Final answer:
The question relates to probability theory, focusing on the discrete probability density function (PDF) and cumulative distribution function (CDF) of a random variable. The PDF for a discrete, countable variable conforms to probabilities summing to one, while the CDF helps find the probability of a variable being less than or more than a certain value.
Step-by-step explanation:
Understanding Probability Distribution Functions
The question delves into the domain of probability theory, specifically focusing on the concepts of the probability density function (PDF) for a discrete random variable, and the cumulative distribution function (CDF).
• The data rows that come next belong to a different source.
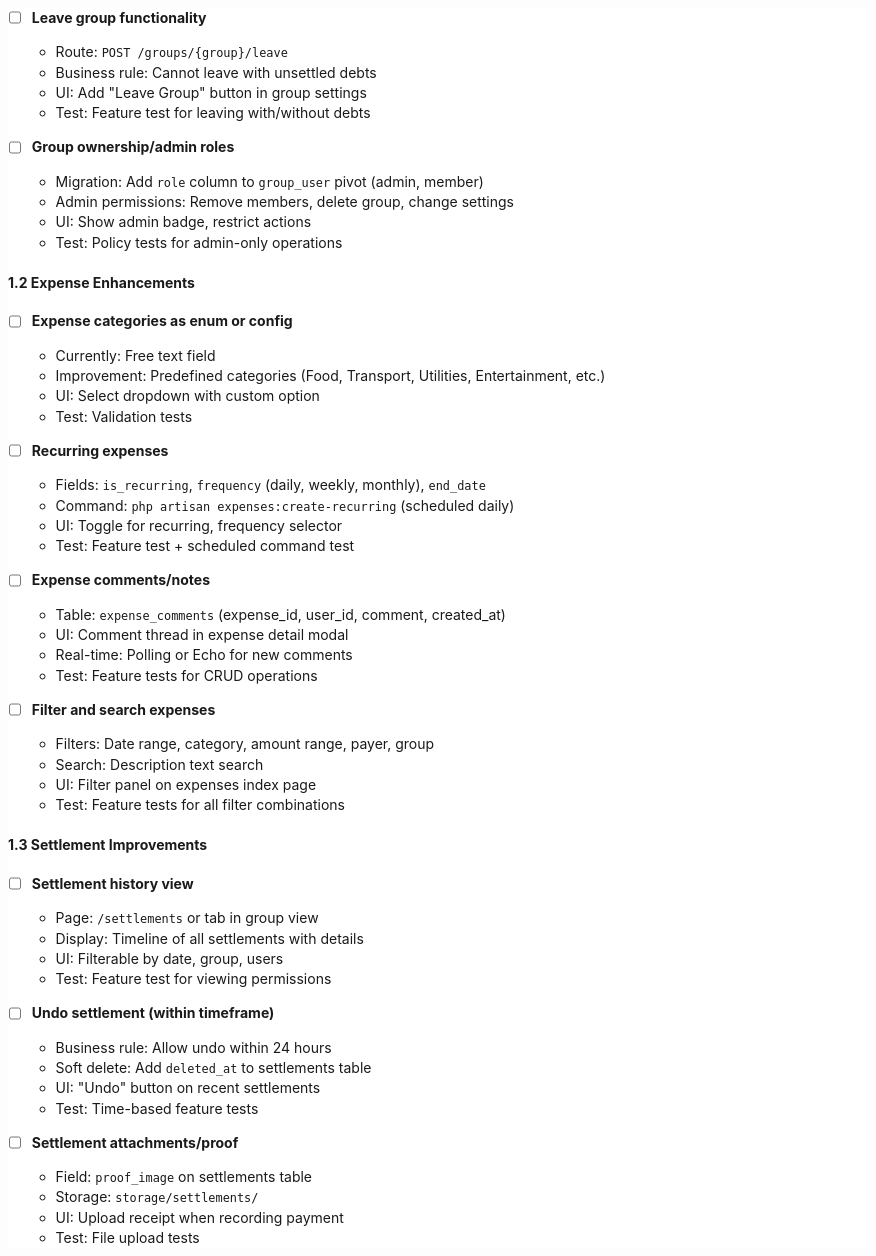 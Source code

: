 - [ ] **Leave group functionality**
  - Route: `POST /groups/{group}/leave`
  - Business rule: Cannot leave with unsettled debts
  - UI: Add "Leave Group" button in group settings
  - Test: Feature test for leaving with/without debts

- [ ] **Group ownership/admin roles**
  - Migration: Add `role` column to `group_user` pivot (admin, member)
  - Admin permissions: Remove members, delete group, change settings
  - UI: Show admin badge, restrict actions
  - Test: Policy tests for admin-only operations

#### 1.2 Expense Enhancements
- [ ] **Expense categories as enum or config**
  - Currently: Free text field
  - Improvement: Predefined categories (Food, Transport, Utilities, Entertainment, etc.)
  - UI: Select dropdown with custom option
  - Test: Validation tests

- [ ] **Recurring expenses**
  - Fields: `is_recurring`, `frequency` (daily, weekly, monthly), `end_date`
  - Command: `php artisan expenses:create-recurring` (scheduled daily)
  - UI: Toggle for recurring, frequency selector
  - Test: Feature test + scheduled command test

- [ ] **Expense comments/notes**
  - Table: `expense_comments` (expense_id, user_id, comment, created_at)
  - UI: Comment thread in expense detail modal
  - Real-time: Polling or Echo for new comments
  - Test: Feature tests for CRUD operations

- [ ] **Filter and search expenses**
  - Filters: Date range, category, amount range, payer, group
  - Search: Description text search
  - UI: Filter panel on expenses index page
  - Test: Feature tests for all filter combinations

#### 1.3 Settlement Improvements
- [ ] **Settlement history view**
  - Page: `/settlements` or tab in group view
  - Display: Timeline of all settlements with details
  - UI: Filterable by date, group, users
  - Test: Feature test for viewing permissions

- [ ] **Undo settlement (within timeframe)**
  - Business rule: Allow undo within 24 hours
  - Soft delete: Add `deleted_at` to settlements table
  - UI: "Undo" button on recent settlements
  - Test: Time-based feature tests

- [ ] **Settlement attachments/proof**
  - Field: `proof_image` on settlements table
  - Storage: `storage/settlements/`
  - UI: Upload receipt when recording payment
  - Test: File upload tests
When dealing with a discrete random variable like X, which takes on countable values such as 0, 1, 2, 3, 4, and 5, the PDF is characterized by two main properties:
By applying these properties, a PDF can be constructed for a variable like X representing the number of days the men's soccer team plays per week.
The CDF, P(X ≤ x), represents the probability of the random variable being less than or equal to a certain value x. This function is particularly useful in continuous probability distributions to determine the likelihood that a variable falls within a certain range. To find the probability that a variable exceeds a certain value, one can use the CDF by calculating 1 − P(X < x).
To summarize, defining X, listing possible values, constructing a PDF, and understanding the CDF are key steps in tackling probability distribution problems.